**YOUR TASK:**
What lines below contain the word "already"? Please pull each one out.

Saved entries
┄┄┄┄┄┄┄┄┄┄┄┄┄┄┄┄┄┄┄┄

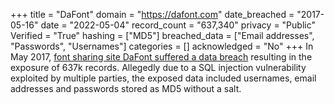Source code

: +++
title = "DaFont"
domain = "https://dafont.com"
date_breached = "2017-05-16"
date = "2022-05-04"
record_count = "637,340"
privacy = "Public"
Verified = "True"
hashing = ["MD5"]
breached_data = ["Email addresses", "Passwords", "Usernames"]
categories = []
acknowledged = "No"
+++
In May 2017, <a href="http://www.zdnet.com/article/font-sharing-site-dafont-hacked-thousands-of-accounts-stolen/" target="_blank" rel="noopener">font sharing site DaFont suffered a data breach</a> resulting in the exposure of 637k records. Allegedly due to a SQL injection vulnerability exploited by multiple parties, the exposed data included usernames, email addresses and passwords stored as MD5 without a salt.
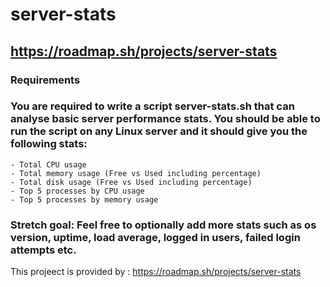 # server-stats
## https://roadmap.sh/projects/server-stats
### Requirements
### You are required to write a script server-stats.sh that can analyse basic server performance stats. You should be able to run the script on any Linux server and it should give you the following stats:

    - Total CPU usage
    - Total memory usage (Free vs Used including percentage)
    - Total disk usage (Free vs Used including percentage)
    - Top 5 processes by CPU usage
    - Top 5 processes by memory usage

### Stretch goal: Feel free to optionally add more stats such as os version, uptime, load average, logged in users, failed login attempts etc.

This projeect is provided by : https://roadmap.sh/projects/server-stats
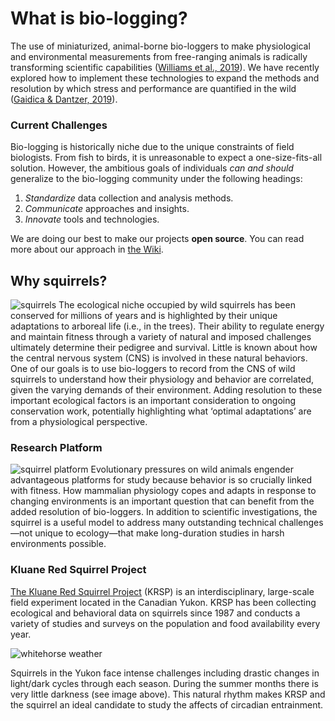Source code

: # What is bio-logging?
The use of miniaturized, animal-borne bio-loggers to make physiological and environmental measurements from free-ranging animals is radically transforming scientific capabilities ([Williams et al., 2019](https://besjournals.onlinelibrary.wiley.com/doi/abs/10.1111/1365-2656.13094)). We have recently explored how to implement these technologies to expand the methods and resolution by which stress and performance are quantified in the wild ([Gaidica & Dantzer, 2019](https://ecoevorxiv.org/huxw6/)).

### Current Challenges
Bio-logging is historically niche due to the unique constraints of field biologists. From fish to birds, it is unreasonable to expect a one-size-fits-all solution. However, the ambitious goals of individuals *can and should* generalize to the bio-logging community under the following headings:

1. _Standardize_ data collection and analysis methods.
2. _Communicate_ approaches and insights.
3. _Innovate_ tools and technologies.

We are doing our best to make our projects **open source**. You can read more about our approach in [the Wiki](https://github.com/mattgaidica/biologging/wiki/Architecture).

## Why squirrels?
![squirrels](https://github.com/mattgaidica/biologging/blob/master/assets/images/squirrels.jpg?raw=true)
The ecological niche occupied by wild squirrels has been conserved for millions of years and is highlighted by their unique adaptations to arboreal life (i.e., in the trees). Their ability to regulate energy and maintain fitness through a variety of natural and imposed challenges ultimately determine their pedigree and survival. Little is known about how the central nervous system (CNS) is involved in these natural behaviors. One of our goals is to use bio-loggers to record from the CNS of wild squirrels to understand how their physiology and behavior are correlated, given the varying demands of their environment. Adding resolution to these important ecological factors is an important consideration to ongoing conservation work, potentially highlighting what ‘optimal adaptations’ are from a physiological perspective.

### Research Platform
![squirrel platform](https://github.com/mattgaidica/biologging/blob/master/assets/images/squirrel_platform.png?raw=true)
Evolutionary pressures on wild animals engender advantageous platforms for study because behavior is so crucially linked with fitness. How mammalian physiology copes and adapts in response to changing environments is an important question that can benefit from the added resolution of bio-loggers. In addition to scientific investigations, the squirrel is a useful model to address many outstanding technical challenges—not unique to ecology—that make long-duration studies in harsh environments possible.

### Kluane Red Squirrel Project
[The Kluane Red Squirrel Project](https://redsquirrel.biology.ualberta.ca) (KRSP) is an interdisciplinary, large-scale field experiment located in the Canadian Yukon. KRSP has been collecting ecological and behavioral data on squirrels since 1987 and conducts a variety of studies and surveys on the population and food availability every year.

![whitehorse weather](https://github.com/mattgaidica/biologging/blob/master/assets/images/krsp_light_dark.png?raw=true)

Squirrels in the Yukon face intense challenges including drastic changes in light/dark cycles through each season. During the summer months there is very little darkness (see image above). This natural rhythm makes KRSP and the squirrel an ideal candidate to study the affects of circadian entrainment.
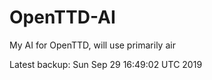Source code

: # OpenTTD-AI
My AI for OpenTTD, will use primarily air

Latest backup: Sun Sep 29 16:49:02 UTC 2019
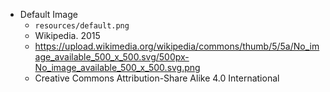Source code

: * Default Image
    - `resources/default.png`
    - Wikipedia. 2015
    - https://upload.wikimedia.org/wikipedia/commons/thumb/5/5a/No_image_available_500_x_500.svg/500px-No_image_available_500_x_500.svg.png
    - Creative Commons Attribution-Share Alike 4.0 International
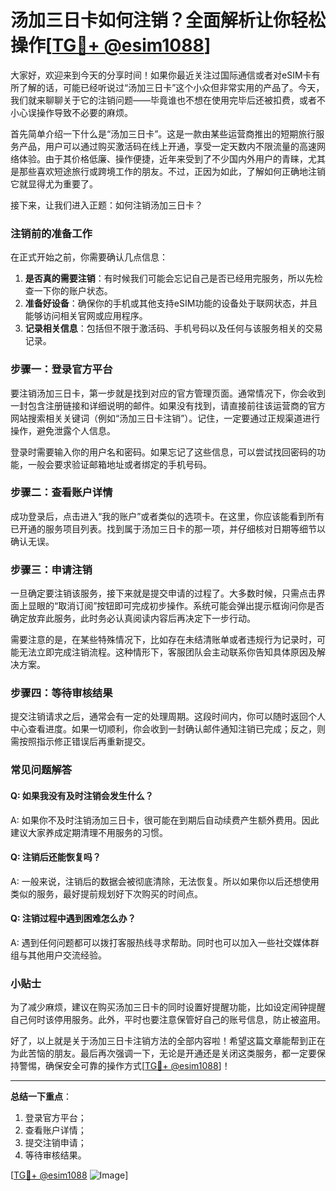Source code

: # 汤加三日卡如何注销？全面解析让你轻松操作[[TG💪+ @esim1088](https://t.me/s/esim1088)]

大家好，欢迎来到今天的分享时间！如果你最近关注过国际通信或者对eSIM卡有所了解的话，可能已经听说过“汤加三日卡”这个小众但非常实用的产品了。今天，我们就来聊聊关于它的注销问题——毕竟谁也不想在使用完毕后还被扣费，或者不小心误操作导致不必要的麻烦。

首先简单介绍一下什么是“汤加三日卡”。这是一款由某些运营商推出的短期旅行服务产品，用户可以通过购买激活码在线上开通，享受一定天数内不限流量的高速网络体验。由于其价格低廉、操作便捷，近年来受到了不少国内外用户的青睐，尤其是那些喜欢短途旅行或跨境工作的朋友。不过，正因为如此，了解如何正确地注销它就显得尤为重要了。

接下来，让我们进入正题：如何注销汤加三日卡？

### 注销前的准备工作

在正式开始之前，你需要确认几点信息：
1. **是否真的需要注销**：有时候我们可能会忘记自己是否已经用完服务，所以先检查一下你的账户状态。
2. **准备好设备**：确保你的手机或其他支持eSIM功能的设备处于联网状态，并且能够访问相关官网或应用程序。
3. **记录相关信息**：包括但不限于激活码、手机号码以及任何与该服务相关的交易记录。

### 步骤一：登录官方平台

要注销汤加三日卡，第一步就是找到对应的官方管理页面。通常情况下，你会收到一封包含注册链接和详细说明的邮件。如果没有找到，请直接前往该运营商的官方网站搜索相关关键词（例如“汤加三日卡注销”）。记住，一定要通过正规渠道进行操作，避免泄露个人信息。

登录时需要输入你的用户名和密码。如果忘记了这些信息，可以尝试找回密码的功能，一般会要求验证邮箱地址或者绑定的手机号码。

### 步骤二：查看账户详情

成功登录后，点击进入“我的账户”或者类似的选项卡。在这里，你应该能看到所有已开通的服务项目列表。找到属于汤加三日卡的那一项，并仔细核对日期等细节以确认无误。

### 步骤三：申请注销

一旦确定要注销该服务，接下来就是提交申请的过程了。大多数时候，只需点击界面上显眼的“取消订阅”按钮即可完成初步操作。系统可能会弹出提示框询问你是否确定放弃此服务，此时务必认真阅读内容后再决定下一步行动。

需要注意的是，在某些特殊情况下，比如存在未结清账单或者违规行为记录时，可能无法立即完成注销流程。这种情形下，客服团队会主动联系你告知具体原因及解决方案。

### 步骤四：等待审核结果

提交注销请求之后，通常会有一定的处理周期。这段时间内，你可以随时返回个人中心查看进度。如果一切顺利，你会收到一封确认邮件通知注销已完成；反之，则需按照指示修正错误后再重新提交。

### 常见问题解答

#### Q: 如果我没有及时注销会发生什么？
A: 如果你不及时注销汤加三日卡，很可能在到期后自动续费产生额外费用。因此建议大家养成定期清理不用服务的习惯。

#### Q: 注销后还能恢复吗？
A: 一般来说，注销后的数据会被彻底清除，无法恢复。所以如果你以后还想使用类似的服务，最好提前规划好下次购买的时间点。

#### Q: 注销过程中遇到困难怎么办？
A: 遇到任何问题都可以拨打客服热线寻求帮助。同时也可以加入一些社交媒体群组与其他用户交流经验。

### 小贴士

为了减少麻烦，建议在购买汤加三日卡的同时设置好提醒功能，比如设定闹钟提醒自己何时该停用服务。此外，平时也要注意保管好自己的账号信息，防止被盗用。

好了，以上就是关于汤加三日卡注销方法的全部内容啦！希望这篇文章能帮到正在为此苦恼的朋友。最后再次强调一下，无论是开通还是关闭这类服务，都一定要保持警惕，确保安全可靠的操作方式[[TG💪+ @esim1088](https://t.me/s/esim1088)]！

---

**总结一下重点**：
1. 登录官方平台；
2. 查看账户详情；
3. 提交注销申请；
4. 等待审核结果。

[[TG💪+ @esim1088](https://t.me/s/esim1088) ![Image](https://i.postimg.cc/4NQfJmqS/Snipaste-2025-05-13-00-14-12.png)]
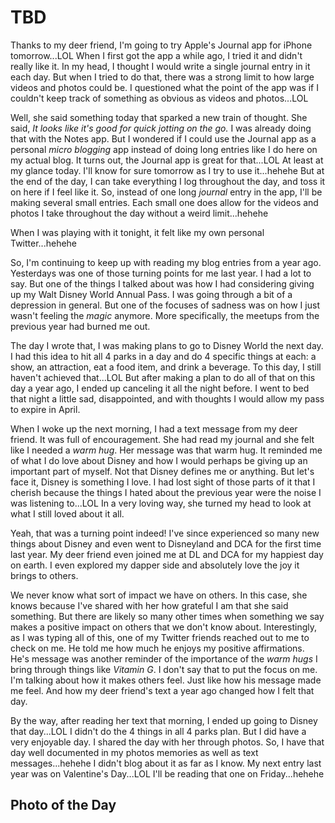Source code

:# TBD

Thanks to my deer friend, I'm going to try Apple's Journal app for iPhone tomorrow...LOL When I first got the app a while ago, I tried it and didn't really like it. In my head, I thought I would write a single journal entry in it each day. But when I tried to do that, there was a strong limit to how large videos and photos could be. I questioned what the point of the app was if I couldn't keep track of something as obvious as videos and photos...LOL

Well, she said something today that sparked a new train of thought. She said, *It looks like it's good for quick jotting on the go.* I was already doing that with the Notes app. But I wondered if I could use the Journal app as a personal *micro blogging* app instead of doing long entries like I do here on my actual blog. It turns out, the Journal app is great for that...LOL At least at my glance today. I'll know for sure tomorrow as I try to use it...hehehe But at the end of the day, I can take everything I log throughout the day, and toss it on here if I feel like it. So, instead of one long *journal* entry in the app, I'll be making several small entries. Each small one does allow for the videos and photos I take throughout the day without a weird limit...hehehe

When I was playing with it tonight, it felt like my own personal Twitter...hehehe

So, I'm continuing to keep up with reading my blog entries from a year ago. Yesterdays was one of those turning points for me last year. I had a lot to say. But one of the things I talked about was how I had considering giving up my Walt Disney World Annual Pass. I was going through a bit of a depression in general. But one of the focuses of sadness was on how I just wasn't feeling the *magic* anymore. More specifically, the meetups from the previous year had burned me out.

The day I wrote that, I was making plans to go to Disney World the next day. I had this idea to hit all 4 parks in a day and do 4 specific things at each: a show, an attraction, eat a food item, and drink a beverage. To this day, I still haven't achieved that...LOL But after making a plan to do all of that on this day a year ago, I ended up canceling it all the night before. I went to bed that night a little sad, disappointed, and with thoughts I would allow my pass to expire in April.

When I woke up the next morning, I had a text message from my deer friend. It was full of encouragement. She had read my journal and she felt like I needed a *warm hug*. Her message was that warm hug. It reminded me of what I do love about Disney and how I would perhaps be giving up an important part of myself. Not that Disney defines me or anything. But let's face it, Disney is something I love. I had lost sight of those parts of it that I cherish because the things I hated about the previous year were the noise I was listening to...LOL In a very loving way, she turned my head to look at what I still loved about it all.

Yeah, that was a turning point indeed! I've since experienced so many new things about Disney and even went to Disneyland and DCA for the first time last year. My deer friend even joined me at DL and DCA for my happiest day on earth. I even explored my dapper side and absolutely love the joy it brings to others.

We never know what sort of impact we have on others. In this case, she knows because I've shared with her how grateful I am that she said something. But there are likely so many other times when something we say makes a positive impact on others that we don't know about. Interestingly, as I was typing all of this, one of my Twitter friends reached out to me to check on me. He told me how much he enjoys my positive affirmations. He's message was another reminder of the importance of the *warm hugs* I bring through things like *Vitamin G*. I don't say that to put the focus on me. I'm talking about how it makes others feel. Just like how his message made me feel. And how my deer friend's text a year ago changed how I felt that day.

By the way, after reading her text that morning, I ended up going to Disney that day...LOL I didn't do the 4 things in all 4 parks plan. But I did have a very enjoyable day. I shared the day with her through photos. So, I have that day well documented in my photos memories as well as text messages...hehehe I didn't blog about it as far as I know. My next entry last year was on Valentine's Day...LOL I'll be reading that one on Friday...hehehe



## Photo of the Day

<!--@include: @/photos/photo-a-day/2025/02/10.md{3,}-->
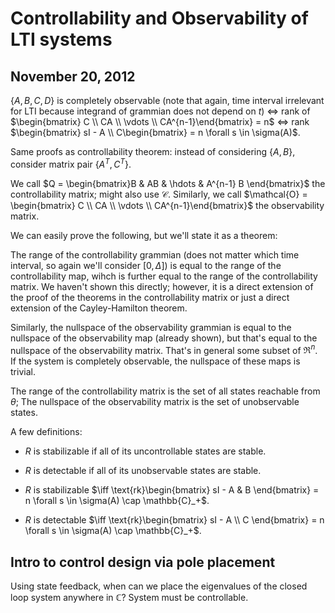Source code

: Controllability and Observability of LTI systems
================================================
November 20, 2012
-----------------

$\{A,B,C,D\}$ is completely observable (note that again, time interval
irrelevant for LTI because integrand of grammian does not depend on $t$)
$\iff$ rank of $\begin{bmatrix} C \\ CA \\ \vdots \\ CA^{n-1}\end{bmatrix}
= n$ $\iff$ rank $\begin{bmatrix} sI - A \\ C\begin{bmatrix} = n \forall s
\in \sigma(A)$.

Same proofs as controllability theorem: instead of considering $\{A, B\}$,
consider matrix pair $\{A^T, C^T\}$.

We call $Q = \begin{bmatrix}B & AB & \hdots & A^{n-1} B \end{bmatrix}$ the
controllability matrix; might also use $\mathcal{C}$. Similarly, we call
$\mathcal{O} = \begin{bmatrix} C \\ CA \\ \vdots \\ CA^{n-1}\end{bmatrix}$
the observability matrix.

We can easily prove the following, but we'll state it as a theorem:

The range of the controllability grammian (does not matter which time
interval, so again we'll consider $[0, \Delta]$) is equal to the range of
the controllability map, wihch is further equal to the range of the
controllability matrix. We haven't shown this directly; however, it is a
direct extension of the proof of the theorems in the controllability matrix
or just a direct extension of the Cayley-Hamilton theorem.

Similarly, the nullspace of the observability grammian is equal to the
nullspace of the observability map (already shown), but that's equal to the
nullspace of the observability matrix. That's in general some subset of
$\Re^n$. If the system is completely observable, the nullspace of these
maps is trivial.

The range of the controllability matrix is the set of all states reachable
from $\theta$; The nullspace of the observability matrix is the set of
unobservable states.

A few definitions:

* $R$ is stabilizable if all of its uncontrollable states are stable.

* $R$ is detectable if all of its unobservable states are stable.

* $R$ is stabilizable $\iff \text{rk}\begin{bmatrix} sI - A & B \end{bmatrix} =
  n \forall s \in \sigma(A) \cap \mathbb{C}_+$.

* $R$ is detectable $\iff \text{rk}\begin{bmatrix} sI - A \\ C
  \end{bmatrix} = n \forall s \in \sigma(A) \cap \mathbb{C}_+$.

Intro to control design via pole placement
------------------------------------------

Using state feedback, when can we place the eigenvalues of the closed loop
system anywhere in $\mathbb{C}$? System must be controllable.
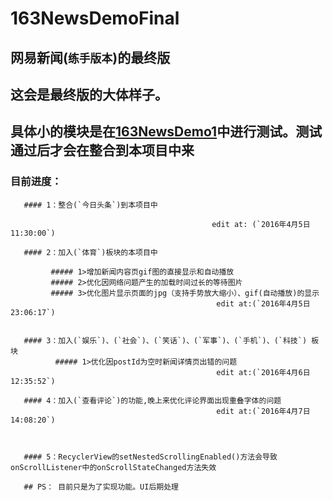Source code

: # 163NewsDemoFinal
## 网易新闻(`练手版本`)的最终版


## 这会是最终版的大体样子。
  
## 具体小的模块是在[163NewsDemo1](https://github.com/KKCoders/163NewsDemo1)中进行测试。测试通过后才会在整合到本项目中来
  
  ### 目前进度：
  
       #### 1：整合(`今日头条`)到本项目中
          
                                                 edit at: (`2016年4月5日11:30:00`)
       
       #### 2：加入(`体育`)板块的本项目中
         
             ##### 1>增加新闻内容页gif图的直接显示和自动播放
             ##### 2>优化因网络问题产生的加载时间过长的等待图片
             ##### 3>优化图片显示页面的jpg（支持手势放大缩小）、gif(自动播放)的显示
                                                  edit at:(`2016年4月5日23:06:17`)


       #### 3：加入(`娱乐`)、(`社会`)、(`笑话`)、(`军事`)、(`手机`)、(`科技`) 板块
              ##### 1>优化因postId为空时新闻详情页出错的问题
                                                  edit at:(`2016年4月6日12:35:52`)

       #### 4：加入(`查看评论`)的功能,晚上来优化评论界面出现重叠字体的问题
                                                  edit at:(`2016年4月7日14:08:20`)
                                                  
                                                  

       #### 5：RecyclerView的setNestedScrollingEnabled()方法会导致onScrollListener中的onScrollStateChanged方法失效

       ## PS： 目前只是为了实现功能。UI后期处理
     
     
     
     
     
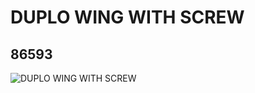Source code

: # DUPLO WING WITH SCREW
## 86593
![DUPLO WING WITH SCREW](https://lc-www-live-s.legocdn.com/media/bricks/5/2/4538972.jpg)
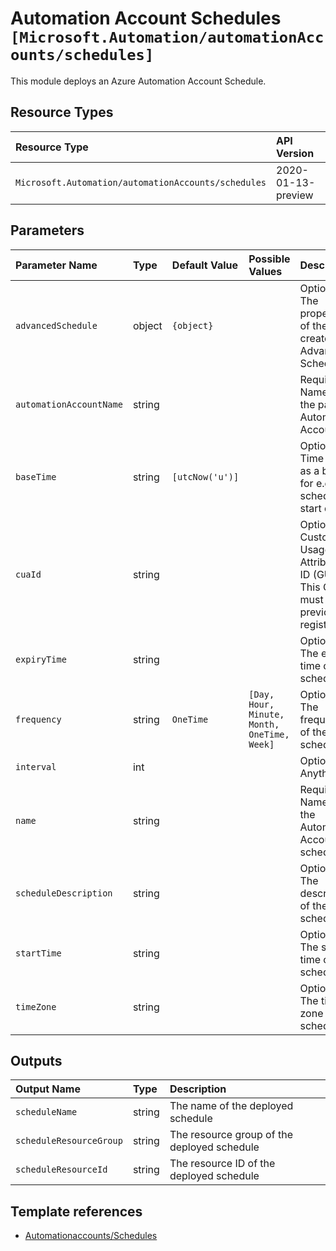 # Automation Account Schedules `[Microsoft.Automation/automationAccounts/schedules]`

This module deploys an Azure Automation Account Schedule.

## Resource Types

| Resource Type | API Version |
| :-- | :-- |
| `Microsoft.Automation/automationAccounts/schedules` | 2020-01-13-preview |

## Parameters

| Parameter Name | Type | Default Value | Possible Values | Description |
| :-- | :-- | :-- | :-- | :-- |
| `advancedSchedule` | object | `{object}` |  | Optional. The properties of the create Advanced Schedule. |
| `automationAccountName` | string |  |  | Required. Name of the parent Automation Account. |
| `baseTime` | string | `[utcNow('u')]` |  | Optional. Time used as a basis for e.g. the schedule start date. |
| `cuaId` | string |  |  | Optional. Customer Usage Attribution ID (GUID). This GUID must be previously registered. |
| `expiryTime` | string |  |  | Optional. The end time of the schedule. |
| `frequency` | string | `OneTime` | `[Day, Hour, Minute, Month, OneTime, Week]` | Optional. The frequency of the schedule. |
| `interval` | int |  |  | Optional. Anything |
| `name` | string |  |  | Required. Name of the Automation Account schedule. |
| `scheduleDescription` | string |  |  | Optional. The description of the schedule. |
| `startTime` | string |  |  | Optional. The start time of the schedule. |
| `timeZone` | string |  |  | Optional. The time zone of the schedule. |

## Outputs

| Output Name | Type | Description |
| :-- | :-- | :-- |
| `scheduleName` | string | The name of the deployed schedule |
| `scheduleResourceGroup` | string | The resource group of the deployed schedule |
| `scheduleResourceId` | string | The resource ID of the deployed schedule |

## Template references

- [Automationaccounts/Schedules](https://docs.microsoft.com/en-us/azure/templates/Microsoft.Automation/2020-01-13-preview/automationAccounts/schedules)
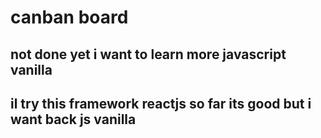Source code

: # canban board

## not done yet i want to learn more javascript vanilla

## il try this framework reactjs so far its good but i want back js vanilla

┄┄┄┄┄┄┄┄┄┄┄┄┄┄┄┄┄┄┄┄

**RESPONSE:**
Well, she said something today that sparked a new train of thought. She said, *It looks like it's good for quick jotting on the go.* I was already doing that with the Notes app. But I wondered if I could use the Journal app as a personal *micro blogging* app instead of doing long entries like I do here on my actual blog. It turns out, the Journal app is great for that...LOL At least at my glance today. I'll know for sure tomorrow as I try to use it...hehehe But at the end of the day, I can take everything I log throughout the day, and toss it on here if I feel like it. So, instead of one long *journal* entry in the app, I'll be making several small entries. Each small one does allow for the videos and photos I take throughout the day without a weird limit...hehehe
nullspace of the observability map (already shown), but that's equal to the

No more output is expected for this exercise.